Keep reading to learn what to use instead of “conducted” on your resume. There are plenty of great options, but we want to focus on the two most suitable ones.

You can also read the final section to learn more about “conducted.” We’ve explored whether you can use it and when it makes the most sense.


Another word for “conducted” on a resume is “completed.” It’s a great choice if you’ve carried out and executed specific tasks to help in your former workplace.

For example, you can “complete interviews” or “complete research projects.”

The implication is that you carried out and successfully finished a task.

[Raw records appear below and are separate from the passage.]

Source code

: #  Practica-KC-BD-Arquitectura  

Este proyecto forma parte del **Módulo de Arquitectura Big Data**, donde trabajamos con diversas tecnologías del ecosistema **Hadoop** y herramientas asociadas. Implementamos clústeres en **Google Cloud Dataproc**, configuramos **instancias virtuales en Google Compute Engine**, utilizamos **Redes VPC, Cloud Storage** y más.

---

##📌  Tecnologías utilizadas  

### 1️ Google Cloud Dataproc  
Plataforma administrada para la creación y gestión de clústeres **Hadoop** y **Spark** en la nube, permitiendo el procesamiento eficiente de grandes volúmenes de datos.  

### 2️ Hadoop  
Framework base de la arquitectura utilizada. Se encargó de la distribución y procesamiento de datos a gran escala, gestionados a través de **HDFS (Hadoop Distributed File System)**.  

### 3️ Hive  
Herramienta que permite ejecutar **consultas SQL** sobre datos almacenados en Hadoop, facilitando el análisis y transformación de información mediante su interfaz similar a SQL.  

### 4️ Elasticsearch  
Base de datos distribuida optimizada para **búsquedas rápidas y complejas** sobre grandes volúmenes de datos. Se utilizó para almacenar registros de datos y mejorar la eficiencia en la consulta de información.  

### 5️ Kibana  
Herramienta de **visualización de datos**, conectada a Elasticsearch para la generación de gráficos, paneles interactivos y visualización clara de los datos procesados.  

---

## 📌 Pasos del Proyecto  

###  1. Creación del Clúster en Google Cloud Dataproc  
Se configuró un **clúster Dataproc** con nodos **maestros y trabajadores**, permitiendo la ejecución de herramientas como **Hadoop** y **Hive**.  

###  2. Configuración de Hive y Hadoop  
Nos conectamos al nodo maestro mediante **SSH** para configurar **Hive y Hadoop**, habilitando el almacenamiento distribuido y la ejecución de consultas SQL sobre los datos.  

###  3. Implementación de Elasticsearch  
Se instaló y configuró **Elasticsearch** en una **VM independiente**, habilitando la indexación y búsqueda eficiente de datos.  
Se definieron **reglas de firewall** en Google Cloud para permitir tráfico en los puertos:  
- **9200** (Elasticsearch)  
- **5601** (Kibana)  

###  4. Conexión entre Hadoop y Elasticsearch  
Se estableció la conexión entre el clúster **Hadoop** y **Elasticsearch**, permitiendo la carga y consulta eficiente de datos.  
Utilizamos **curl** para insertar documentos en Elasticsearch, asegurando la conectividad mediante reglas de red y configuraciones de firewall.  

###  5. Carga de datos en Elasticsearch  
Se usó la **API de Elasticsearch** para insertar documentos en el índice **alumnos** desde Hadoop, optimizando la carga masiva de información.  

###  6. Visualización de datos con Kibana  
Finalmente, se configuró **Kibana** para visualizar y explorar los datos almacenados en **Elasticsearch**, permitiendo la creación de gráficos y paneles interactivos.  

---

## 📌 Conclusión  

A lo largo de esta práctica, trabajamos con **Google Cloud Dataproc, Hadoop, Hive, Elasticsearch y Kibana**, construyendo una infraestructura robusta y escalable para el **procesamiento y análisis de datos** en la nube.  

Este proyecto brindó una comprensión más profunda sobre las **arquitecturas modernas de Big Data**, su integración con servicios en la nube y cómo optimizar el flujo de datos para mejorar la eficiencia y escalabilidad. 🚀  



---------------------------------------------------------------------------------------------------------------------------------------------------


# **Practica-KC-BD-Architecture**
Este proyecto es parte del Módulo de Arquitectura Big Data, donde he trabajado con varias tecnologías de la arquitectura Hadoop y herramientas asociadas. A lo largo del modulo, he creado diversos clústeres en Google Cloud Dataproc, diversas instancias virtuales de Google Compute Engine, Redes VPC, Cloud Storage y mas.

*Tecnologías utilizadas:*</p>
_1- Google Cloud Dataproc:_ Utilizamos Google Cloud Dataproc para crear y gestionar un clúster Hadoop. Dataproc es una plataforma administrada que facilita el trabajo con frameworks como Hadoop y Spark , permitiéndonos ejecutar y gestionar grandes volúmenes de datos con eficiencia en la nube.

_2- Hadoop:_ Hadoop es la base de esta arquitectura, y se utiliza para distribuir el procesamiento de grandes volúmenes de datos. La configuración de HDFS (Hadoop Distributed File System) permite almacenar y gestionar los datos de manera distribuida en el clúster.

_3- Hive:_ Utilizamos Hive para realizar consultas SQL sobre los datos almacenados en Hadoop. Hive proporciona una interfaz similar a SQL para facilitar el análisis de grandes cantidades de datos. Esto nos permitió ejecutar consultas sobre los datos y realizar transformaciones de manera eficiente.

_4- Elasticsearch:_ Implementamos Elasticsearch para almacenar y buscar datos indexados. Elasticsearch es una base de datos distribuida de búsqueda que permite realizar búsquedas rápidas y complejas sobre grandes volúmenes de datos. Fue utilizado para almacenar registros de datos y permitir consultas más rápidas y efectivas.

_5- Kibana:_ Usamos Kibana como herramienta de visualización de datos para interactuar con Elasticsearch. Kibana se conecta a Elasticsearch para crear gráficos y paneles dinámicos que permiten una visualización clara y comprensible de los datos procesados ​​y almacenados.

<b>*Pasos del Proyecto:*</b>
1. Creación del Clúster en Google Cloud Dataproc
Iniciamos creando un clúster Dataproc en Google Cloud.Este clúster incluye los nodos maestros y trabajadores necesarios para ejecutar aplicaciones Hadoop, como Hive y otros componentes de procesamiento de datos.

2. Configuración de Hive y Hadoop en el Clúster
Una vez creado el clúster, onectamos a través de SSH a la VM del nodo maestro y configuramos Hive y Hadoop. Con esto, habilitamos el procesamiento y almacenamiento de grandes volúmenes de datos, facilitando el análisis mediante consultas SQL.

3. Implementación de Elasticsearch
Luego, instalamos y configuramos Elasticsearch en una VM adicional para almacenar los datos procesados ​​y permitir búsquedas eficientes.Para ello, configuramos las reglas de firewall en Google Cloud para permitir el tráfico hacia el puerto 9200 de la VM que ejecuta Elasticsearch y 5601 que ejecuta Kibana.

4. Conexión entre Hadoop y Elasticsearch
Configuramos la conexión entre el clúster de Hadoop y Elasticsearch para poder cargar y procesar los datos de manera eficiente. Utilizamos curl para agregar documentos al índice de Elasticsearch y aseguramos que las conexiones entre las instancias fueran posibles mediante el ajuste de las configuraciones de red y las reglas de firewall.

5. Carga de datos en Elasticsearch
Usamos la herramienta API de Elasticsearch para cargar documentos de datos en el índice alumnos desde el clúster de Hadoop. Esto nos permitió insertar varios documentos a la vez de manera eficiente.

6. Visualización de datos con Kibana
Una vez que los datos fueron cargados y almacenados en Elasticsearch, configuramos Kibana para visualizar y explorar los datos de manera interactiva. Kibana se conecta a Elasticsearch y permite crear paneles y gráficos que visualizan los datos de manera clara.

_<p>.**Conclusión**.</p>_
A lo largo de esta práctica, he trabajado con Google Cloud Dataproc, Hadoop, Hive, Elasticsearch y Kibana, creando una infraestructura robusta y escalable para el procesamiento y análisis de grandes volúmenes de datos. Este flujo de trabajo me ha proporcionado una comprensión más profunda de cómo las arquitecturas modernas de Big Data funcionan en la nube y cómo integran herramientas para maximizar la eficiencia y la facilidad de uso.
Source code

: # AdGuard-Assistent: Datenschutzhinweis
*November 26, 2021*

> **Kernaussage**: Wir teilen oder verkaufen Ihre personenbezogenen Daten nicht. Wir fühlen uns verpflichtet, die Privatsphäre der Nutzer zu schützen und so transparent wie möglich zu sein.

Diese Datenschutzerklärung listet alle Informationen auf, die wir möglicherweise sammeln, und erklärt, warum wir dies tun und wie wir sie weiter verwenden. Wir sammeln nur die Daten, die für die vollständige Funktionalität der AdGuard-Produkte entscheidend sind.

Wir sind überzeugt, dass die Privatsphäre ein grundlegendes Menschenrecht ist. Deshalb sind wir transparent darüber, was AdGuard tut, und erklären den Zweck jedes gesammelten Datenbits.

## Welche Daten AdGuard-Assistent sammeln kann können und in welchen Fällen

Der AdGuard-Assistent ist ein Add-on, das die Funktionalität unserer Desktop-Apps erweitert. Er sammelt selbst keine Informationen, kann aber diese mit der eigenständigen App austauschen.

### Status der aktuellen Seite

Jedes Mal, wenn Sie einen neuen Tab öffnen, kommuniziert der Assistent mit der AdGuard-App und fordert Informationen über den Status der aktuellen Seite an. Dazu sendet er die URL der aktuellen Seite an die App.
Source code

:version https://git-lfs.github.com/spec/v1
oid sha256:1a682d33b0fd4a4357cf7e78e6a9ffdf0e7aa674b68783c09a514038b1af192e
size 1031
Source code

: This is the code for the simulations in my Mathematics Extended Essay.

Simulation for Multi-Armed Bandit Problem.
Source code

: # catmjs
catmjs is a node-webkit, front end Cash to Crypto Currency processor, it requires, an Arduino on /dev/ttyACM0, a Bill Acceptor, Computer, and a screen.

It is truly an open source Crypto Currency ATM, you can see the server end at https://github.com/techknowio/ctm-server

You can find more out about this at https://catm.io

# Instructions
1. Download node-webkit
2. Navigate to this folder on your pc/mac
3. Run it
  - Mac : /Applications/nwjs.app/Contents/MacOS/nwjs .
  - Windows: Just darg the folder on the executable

It’s a great way to show you’re resourceful and effective.

Generally, this should be enough to encourage an employer to hire you.

It lets them know you’re willing to put the work in and see what you can get out of a project.

You can also review these resume samples:

I completed multiple research projects to help my team understand their next steps. I’m proud of the work I put into it.

We completed a lot of interviews of the new applicants to help with the hiring process. It made things easier for our boss.


Another way to say “conducted” on your resume is “coordinated.” This is a great way to show you carried out a task that helped improve the flow of the workplace.

Generally, if you “coordinate” something, it means you’re in charge of every aspect.

It means you were able to cover every angle and make sure you made no mistakes.

We highly recommend including it to impress a recruiter. You’re bound to catch their attention by letting them know you’re capable of “coordinating” successful tasks and projects.

For example, you can try it when you “coordinate” interviews or research projects. These are useful ways to let employers know what they can expect from you as an employee.

Perhaps these examples will also help you:

I coordinated market research to see what I could learn about our consumers. It helped me to determine what we needed to change with the product.

I coordinated analyses to learn more about each of my clients. It’s always good to know who you work with, after all.

Can You Say “Conducted” on a Resume?

You can say “conducted” on a resume. It’s a good resume word that shows you’ve carried out specific tasks before.

We recommend using it because it’s formal and clear. It lets recruiters know that you’ve conducted your own research or courses that have helped you or others you know.

Also, check out these examples to see what you can “conduct” in a workplace:

  • Research
  • Interviews
  • Training
  • Due diligence
  • Market research
  • Literature review
  • Analysis

Generally, these are quite important things to “conduct.” Therefore, it makes sense that you’d be put in charge of them if you prove yourself to be reliable and resourceful.

For that reason, it’s a great way to impress a recruiter when they read your job application.

You can also refer to these examples to learn how to say “conducted” in a sentence:

I conducted independent research to see what I could learn from this. It helped me to understand more about what’s going on.

I conducted interviews with the new starters. They put me in charge because I knew what to look for.

“Conducted” is certainly a great way to show that you’re capable and willing to step up.

So, feel free to include it in your cover letters or applications to show an employer what you’re made of!